3 Sections
- Official Cover Design for 3 Sections
- Author: Vijay Seshadri
- Genre: Poetry
- Publisher: Graywolf Press
- Publication date: 2013
- Publication place: United States of America
- ISBN: 978-1-55597-716-0

= 3 Sections =

2013 poetry collection

3 Sections is a 2013 poetry collection written by Vijay Seshadri and published by Graywolf Press. It won the Pulitzer Prize for Poetry in 2014.

==Description==
3 sections is mostly made up of free verse poems, though the collection notably includes a prose piece ("Pacific Fishes of Canada") and a long-form poem ("Personal Essay"). Despite the collection's title, the divisions between the eponymous "3 Sections" remain ambiguous, possibly separated into "divisions of contemporary life—a wayward history, an indeterminate future, and a perpectual long to out-think time" or divided by form (free verse poems / prose / long poem).

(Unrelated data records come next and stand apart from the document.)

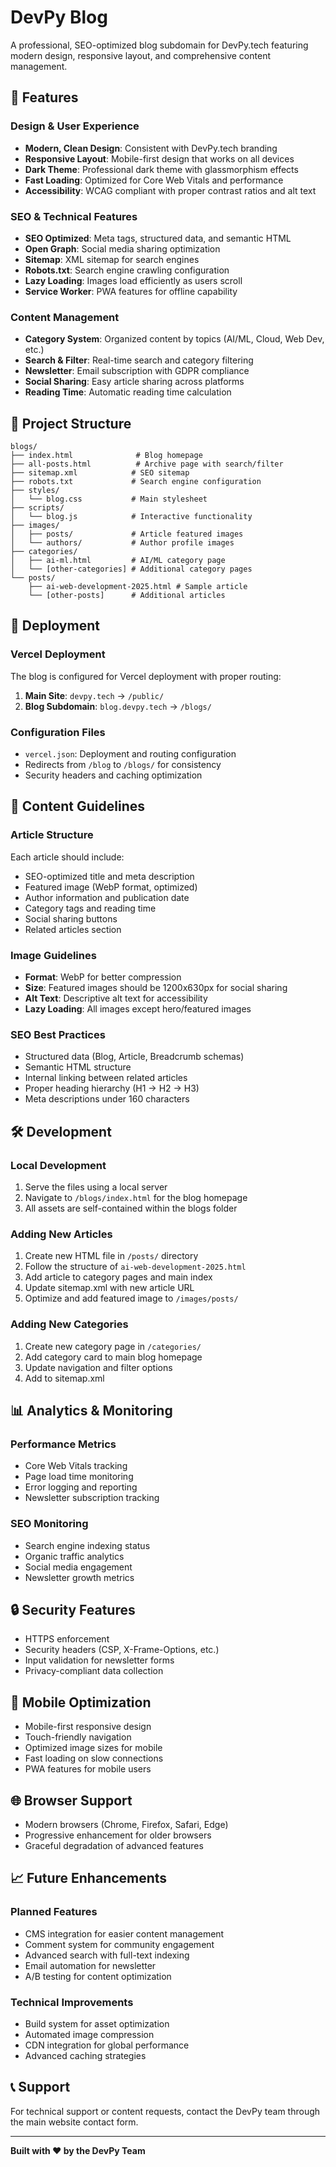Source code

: # DevPy Blog

A professional, SEO-optimized blog subdomain for DevPy.tech featuring modern design, responsive layout, and comprehensive content management.

## 🌟 Features

### Design & User Experience
- **Modern, Clean Design**: Consistent with DevPy.tech branding
- **Responsive Layout**: Mobile-first design that works on all devices
- **Dark Theme**: Professional dark theme with glassmorphism effects
- **Fast Loading**: Optimized for Core Web Vitals and performance
- **Accessibility**: WCAG compliant with proper contrast ratios and alt text

### SEO & Technical Features
- **SEO Optimized**: Meta tags, structured data, and semantic HTML
- **Open Graph**: Social media sharing optimization
- **Sitemap**: XML sitemap for search engines
- **Robots.txt**: Search engine crawling configuration
- **Lazy Loading**: Images load efficiently as users scroll
- **Service Worker**: PWA features for offline capability

### Content Management
- **Category System**: Organized content by topics (AI/ML, Cloud, Web Dev, etc.)
- **Search & Filter**: Real-time search and category filtering
- **Newsletter**: Email subscription with GDPR compliance
- **Social Sharing**: Easy article sharing across platforms
- **Reading Time**: Automatic reading time calculation

## 📁 Project Structure

```
blogs/
├── index.html              # Blog homepage
├── all-posts.html          # Archive page with search/filter
├── sitemap.xml            # SEO sitemap
├── robots.txt             # Search engine configuration
├── styles/
│   └── blog.css           # Main stylesheet
├── scripts/
│   └── blog.js            # Interactive functionality
├── images/
│   ├── posts/             # Article featured images
│   └── authors/           # Author profile images
├── categories/
│   ├── ai-ml.html         # AI/ML category page
│   └── [other-categories] # Additional category pages
└── posts/
    ├── ai-web-development-2025.html # Sample article
    └── [other-posts]      # Additional articles
```

## 🚀 Deployment

### Vercel Deployment
The blog is configured for Vercel deployment with proper routing:

1. **Main Site**: `devpy.tech` → `/public/`
2. **Blog Subdomain**: `blog.devpy.tech` → `/blogs/`

### Configuration Files
- `vercel.json`: Deployment and routing configuration
- Redirects from `/blog` to `/blogs/` for consistency
- Security headers and caching optimization

## 📝 Content Guidelines

### Article Structure
Each article should include:
- SEO-optimized title and meta description
- Featured image (WebP format, optimized)
- Author information and publication date
- Category tags and reading time
- Social sharing buttons
- Related articles section

### Image Guidelines
- **Format**: WebP for better compression
- **Size**: Featured images should be 1200x630px for social sharing
- **Alt Text**: Descriptive alt text for accessibility
- **Lazy Loading**: All images except hero/featured images

### SEO Best Practices
- Structured data (Blog, Article, Breadcrumb schemas)
- Semantic HTML structure
- Internal linking between related articles
- Proper heading hierarchy (H1 → H2 → H3)
- Meta descriptions under 160 characters

## 🛠️ Development

### Local Development
1. Serve the files using a local server
2. Navigate to `/blogs/index.html` for the blog homepage
3. All assets are self-contained within the blogs folder

### Adding New Articles
1. Create new HTML file in `/posts/` directory
2. Follow the structure of `ai-web-development-2025.html`
3. Add article to category pages and main index
4. Update sitemap.xml with new article URL
5. Optimize and add featured image to `/images/posts/`

### Adding New Categories
1. Create new category page in `/categories/`
2. Add category card to main blog homepage
3. Update navigation and filter options
4. Add to sitemap.xml

## 📊 Analytics & Monitoring

### Performance Metrics
- Core Web Vitals tracking
- Page load time monitoring
- Error logging and reporting
- Newsletter subscription tracking

### SEO Monitoring
- Search engine indexing status
- Organic traffic analytics
- Social media engagement
- Newsletter growth metrics

## 🔒 Security Features

- HTTPS enforcement
- Security headers (CSP, X-Frame-Options, etc.)
- Input validation for newsletter forms
- Privacy-compliant data collection

## 📱 Mobile Optimization

- Mobile-first responsive design
- Touch-friendly navigation
- Optimized image sizes for mobile
- Fast loading on slow connections
- PWA features for mobile users

## 🌐 Browser Support

- Modern browsers (Chrome, Firefox, Safari, Edge)
- Progressive enhancement for older browsers
- Graceful degradation of advanced features

## 📈 Future Enhancements

### Planned Features
- CMS integration for easier content management
- Comment system for community engagement
- Advanced search with full-text indexing
- Email automation for newsletter
- A/B testing for content optimization

### Technical Improvements
- Build system for asset optimization
- Automated image compression
- CDN integration for global performance
- Advanced caching strategies

## 📞 Support

For technical support or content requests, contact the DevPy team through the main website contact form.

---

**Built with ❤️ by the DevPy Team**
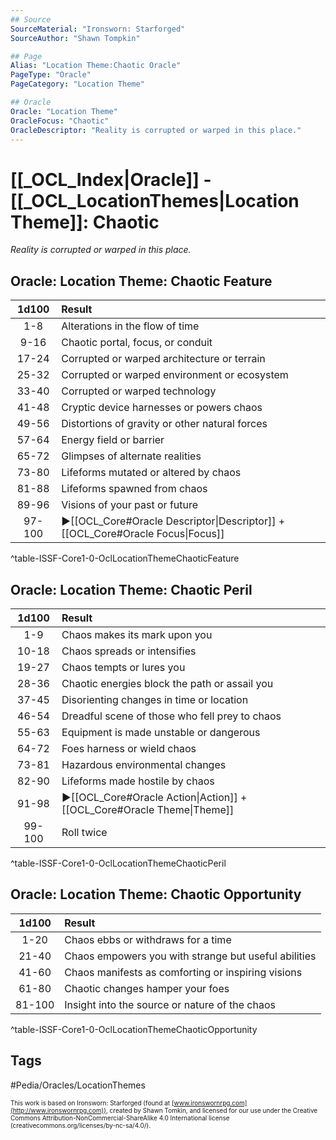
 ```yaml
---
## Source
SourceMaterial: "Ironsworn: Starforged"
SourceAuthor: "Shawn Tompkin"

## Page
Alias: "Location Theme:Chaotic Oracle"
PageType: "Oracle"
PageCategory: "Location Theme"

## Oracle
Oracle: "Location Theme"
OracleFocus: "Chaotic"
OracleDescriptor: "Reality is corrupted or warped in this place."
---
```

# [[_OCL_Index|Oracle]] - [[_OCL_LocationThemes|Location Theme]]: Chaotic
*Reality is corrupted or warped in this place.*

## Oracle: Location Theme: Chaotic Feature
| 1d100 | Result |
|:---:|:--- |
| 1-8 | Alterations in the flow of time |
| 9-16 | Chaotic portal, focus, or conduit |
| 17-24 | Corrupted or warped architecture or terrain |
| 25-32 | Corrupted or warped environment or ecosystem |
| 33-40 | Corrupted or warped technology |
| 41-48 | Cryptic device harnesses or powers chaos |
| 49-56 | Distortions of gravity or other natural forces |
| 57-64 | Energy field or barrier |
| 65-72 | Glimpses of alternate realities |
| 73-80 | Lifeforms mutated or altered by chaos |
| 81-88 | Lifeforms spawned from chaos |
| 89-96 | Visions of your past or future |
| 97-100 | ▶[[OCL_Core#Oracle Descriptor\|Descriptor]] + [[OCL_Core#Oracle Focus\|Focus]] |
^table-ISSF-Core1-0-OclLocationThemeChaoticFeature

## Oracle: Location Theme: Chaotic Peril
| 1d100 | Result |
|:---:|:--- |
| 1-9 | Chaos makes its mark upon you |
| 10-18 | Chaos spreads or intensifies |
| 19-27 | Chaos tempts or lures you |
| 28-36 | Chaotic energies block the path or assail you |
| 37-45 | Disorienting changes in time or location |
| 46-54 | Dreadful scene of those who fell prey to chaos |
| 55-63 | Equipment is made unstable or dangerous |
| 64-72 | Foes harness or wield chaos |
| 73-81 | Hazardous environmental changes |
| 82-90 | Lifeforms made hostile by chaos |
| 91-98 | ▶[[OCL_Core#Oracle Action\|Action]] + [[OCL_Core#Oracle Theme\|Theme]] |
| 99-100 | Roll twice |
^table-ISSF-Core1-0-OclLocationThemeChaoticPeril

## Oracle: Location Theme: Chaotic Opportunity
| 1d100 | Result |
|:---:|:--- |
| 1-20 | Chaos ebbs or withdraws for a time |
| 21-40 | Chaos empowers you with strange but useful abilities |
| 41-60 | Chaos manifests as comforting or inspiring visions |
| 61-80 | Chaotic changes hamper your foes |
| 81-100 | Insight into the source or nature of the chaos |
^table-ISSF-Core1-0-OclLocationThemeChaoticOpportunity

## Tags
#Pedia/Oracles/LocationThemes 

<font size=-2>This work is based on Ironsworn: Starforged (found at [www.ironswornrpg.com](http://www.ironswornrpg.com)), created by Shawn Tomkin, and licensed for our use under the Creative Commons Attribution-NonCommercial-ShareAlike 4.0 International license  (creativecommons.org/licenses/by-nc-sa/4.0/).</font>
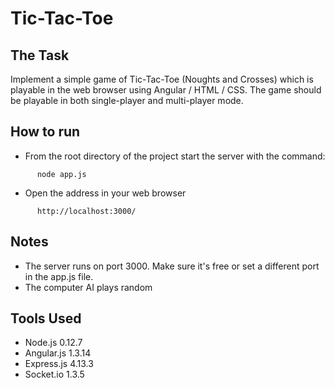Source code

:# Tic-Tac-Toe #

## The Task ##
Implement a simple game of Tic-Tac-Toe (Noughts and Crosses) which is playable in the web browser using Angular / HTML / CSS. 
The game should be playable in both single-player and multi-player mode.

## How to run ##
* From the root directory of the project start the server with the command:
```
      node app.js
```

* Open the address in your web browser
```
      http://localhost:3000/
```

## Notes ##
* The server runs on port 3000. Make sure it's free or set a different port in the app.js file.
* The computer AI plays random

## Tools Used ##
* Node.js 0.12.7
* Angular.js 1.3.14
* Express.js 4.13.3
* Socket.io 1.3.5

==Reception and critical engagement==

The Pulitzer citation for the collection called the book,

"a compelling collection of poems that examine human consciousness, from birth to dementia, in a voice that is by turns witty and grave, compassionate and remorseless."

Lauren Hilger in Green Mountain Review argued that the collection's inclusion of an essay-like prose piece is a call for readers to reevaluate their definitions of poetry.